### The records
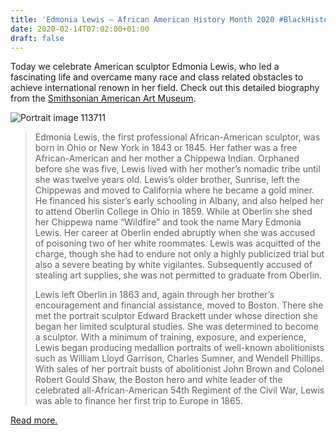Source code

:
 ```yaml
---
title: 'Edmonia Lewis – African American History Month 2020 #BlackHistoryMonth'
date: 2020-02-14T07:02:00+01:00
draft: false
---
```


Today we celebrate American sculptor Edmonia Lewis, who led a fascinating life and overcame many race and class related obstacles to achieve international renown in her field. Check out this detailed biography from the [Smithsonian American Art Museum](https://americanart.si.edu/artist/edmonia-lewis-2914).

![Portrait image 113711](https://cdn-blog.adafruit.com/uploads/2020/01/portrait_image_113711.jpg "portrait_image_113711.jpg")

> Edmonia Lewis, the first professional African-American sculptor, was born in Ohio or New York in 1843 or 1845. Her father was a free African-American and her mother a Chippewa Indian. Orphaned before she was five, Lewis lived with her mother’s nomadic tribe until she was twelve years old. Lewis’s older brother, Sunrise, left the Chippewas and moved to California where he became a gold miner. He financed his sister’s early schooling in Albany, and also helped her to attend Oberlin College in Ohio in 1859. While at Oberlin she shed her Chippewa name “Wildfire” and took the name Mary Edmonia Lewis. Her career at Oberlin ended abruptly when she was accused of poisoning two of her white roommates. Lewis was acquitted of the charge, though she had to endure not only a highly publicized trial but also a severe beating by white vigilantes. Subsequently accused of stealing art supplies, she was not permitted to graduate from Oberlin.
> 
> Lewis left Oberlin in 1863 and, again through her brother’s encouragement and financial assistance, moved to Boston. There she met the portrait sculptor Edward Brackett under whose direction she began her limited sculptural studies. She was determined to become a sculptor. With a minimum of training, exposure, and experience, Lewis began producing medallion portraits of well-known abolitionists such as William Lloyd Garrison, Charles Sumner, and Wendell Phillips. With sales of her portrait busts of abolitionist John Brown and Colonel Robert Gould Shaw, the Boston hero and white leader of the celebrated all-African-American 54th Regiment of the Civil War, Lewis was able to finance her first trip to Europe in 1865.

[Read more.](https://americanart.si.edu/artist/edmonia-lewis-2914)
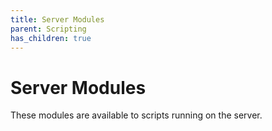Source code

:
 ```yaml
---
title: Server Modules
parent: Scripting
has_children: true
---
```

# Server Modules
These modules are available to scripts running on the server.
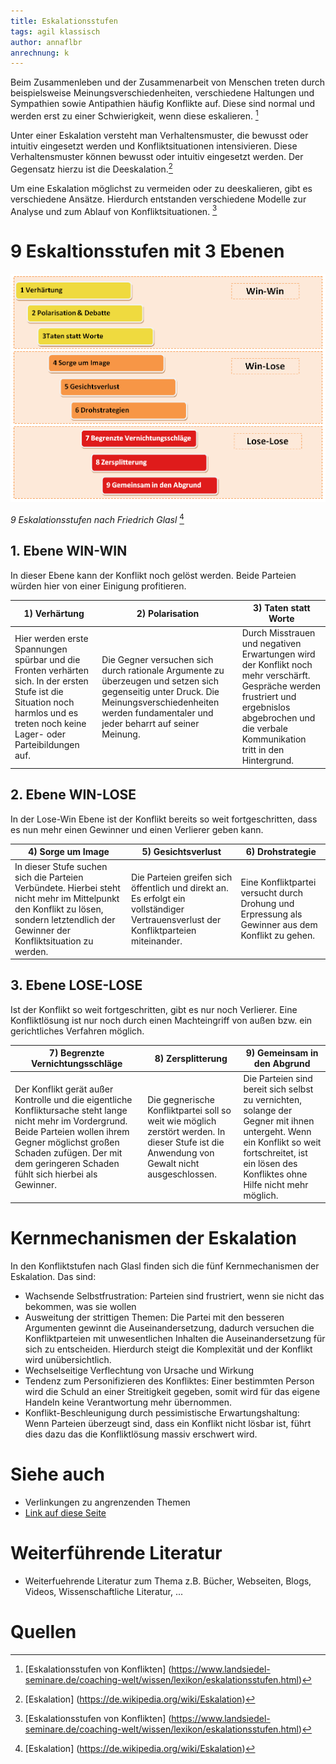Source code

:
 ```yaml
---
title: Eskalationsstufen
tags: agil klassisch
author: annaflbr
anrechnung: k
---
```


Beim Zusammenleben und der Zusammenarbeit von Menschen treten durch beispielsweise Meinungsverschiedenheiten, verschiedene Haltungen und Sympathien sowie Antipathien häufig Konflikte auf. Diese sind normal und werden erst zu einer Schwierigkeit, wenn diese eskalieren. [^1]

Unter einer Eskalation versteht man Verhaltensmuster, die bewusst oder intuitiv eingesetzt werden und Konfliktsituationen intensivieren. Diese Verhaltensmuster können bewusst oder intuitiv eingesetzt werden. Der Gegensatz hierzu ist die Deeskalation.[^2] 

Um eine Eskalation möglichst zu vermeiden oder zu deeskalieren, gibt es verschiedene Ansätze. Hierdurch entstanden verschiedene Modelle zur Analyse und zum Ablauf von Konfliktsituationen. [^1]

# 9 Eskaltionsstufen mit 3 Ebenen

![9-eskalationsstufen](Eskalationsstufen/9-eskalationsstufen.png)

*9 Eskalationsstufen nach Friedrich Glasl* [^2] 

## 1. Ebene WIN-WIN
In dieser Ebene kann der Konflikt noch gelöst werden. Beide Parteien würden hier von einer Einigung profitieren.

| 1) Verhärtung  | 2) Polarisation | 3) Taten statt Worte |
| ------------- | ------------- | ---------------|
| Hier werden erste Spannungen spürbar und die Fronten verhärten sich. In der ersten Stufe ist die Situation noch harmlos und es treten noch keine Lager- oder Parteibildungen auf.  | Die Gegner versuchen sich durch rationale Argumente zu überzeugen und setzen sich gegenseitig unter Druck. Die Meinungsverschiedenheiten werden fundamentaler und jeder beharrt auf seiner Meinung. | Durch Misstrauen und negativen Erwartungen wird der Konflikt noch mehr verschärft. Gespräche werden frustriert und ergebnislos abgebrochen und die verbale Kommunikation tritt in den Hintergrund.  |

## 2. Ebene WIN-LOSE
In der Lose-Win Ebene ist der Konflikt bereits so weit fortgeschritten, dass es nun mehr einen Gewinner und einen Verlierer geben kann.

| 4) Sorge um Image  | 5) Gesichtsverlust | 6) Drohstrategie |
| ------------- | ------------- | ---------------|
| In dieser Stufe suchen sich die Parteien Verbündete. Hierbei steht nicht mehr im Mittelpunkt den Konflikt zu lösen, sondern letztendlich der Gewinner der Konfliktsituation zu werden. | Die Parteien greifen sich öffentlich und direkt an. Es erfolgt ein vollständiger Vertrauensverlust der Konfliktparteien miteinander. | Eine Konfliktpartei versucht durch Drohung und Erpressung als Gewinner aus dem Konflikt zu gehen. |

## 3. Ebene LOSE-LOSE
Ist der Konflikt so weit fortgeschritten, gibt es nur noch Verlierer. Eine Konfliktlösung ist nur noch durch einen Machteingriff von außen bzw. ein gerichtliches Verfahren möglich.

| 7) Begrenzte Vernichtungsschläge  | 8) Zersplitterung | 9) Gemeinsam in den Abgrund |
| ------------- | ------------- | ---------------|
| Der Konflikt gerät außer Kontrolle und die eigentliche Konfliktursache steht lange nicht mehr im Vordergrund. Beide Parteien wollen ihrem Gegner möglichst großen Schaden zufügen. Der mit dem geringeren Schaden fühlt sich hierbei als Gewinner.  | Die gegnerische Konfliktpartei soll so weit wie möglich zerstört werden. In dieser Stufe ist die Anwendung von Gewalt nicht ausgeschlossen.  | Die Parteien sind bereit sich selbst zu vernichten, solange der Gegner mit ihnen untergeht. Wenn ein Konflikt so weit fortschreitet, ist ein lösen des Konfliktes ohne Hilfe nicht mehr möglich. |

# Kernmechanismen der Eskalation
In den Konfliktstufen nach Glasl finden sich die fünf Kernmechanismen der Eskalation. Das sind:

*	Wachsende Selbstfrustration: 
Parteien sind frustriert, wenn sie nicht das bekommen, was sie wollen
*	Ausweitung der strittigen Themen:
Die Partei mit den besseren Argumenten gewinnt die Auseinandersetzung, dadurch versuchen die Konfliktparteien mit unwesentlichen Inhalten die Auseinandersetzung für sich zu entscheiden. Hierdurch steigt die Komplexität und der Konflikt wird unübersichtlich.
*	Wechselseitige Verflechtung von Ursache und Wirkung
*	Tendenz zum Personifizieren des Konfliktes:
Einer bestimmten Person wird die Schuld an einer Streitigkeit gegeben, somit wird für das eigene Handeln keine Verantwortung mehr übernommen.
*	Konflikt-Beschleunigung durch pessimistische Erwartungshaltung: 
Wenn Parteien überzeugt sind, dass ein Konflikt nicht lösbar ist, führt dies dazu das die Konfliktlösung massiv erschwert wird.


# Siehe auch

* Verlinkungen zu angrenzenden Themen
* [Link auf diese Seite](Eskalationsstufen.md)

# Weiterführende Literatur

* Weiterfuehrende Literatur zum Thema z.B. Bücher, Webseiten, Blogs, Videos, Wissenschaftliche Literatur, ...

# Quellen
[^1]: [Eskalationsstufen von Konflikten] (https://www.landsiedel-seminare.de/coaching-welt/wissen/lexikon/eskalationsstufen.html)
[^2]: [Eskalation] (https://de.wikipedia.org/wiki/Eskalation)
######
From the listing above, return every line that contains the word "nach".

*9 Eskalationsstufen nach Friedrich Glasl* [^2] 
In den Konfliktstufen nach Glasl finden sich die fünf Kernmechanismen der Eskalation. Das sind:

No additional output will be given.